* [Requirement]: Wherever the string "maze" turns up in the data, copy the whole line.

(Records excerpted from a collection)

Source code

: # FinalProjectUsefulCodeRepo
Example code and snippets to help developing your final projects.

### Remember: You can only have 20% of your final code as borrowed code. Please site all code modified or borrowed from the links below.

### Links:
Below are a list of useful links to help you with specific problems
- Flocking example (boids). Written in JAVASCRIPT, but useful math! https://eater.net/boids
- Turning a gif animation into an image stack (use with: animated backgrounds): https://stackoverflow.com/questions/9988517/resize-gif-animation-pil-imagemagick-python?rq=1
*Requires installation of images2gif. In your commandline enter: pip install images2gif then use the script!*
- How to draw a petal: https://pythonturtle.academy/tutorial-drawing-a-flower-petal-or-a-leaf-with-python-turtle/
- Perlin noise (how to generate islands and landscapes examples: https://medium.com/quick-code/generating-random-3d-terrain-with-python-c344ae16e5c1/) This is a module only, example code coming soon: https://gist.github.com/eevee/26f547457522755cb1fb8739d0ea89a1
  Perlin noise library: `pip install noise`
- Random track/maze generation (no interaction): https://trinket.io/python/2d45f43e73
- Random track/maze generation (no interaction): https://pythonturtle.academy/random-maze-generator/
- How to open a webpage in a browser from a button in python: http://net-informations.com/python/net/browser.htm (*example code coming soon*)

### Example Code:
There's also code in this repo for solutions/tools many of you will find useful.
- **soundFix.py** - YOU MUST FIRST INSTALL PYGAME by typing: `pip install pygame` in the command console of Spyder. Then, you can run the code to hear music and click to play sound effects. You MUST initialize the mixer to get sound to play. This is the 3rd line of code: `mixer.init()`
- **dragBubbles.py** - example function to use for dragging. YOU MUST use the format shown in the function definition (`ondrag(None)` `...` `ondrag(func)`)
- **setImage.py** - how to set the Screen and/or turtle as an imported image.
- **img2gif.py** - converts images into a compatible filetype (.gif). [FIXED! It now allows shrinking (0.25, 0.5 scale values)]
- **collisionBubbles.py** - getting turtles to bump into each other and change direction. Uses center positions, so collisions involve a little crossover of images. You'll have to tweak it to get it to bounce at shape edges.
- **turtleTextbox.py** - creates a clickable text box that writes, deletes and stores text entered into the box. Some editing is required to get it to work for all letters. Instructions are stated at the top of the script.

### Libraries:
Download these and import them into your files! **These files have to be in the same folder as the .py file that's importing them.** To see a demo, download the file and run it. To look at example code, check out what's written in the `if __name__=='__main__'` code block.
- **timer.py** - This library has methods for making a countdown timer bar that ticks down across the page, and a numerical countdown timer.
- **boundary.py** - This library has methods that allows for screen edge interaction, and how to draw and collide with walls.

* [Response to this exercise]:
- Random track/maze generation (no interaction): https://trinket.io/python/2d45f43e73
- Random track/maze generation (no interaction): https://pythonturtle.academy/random-maze-generator/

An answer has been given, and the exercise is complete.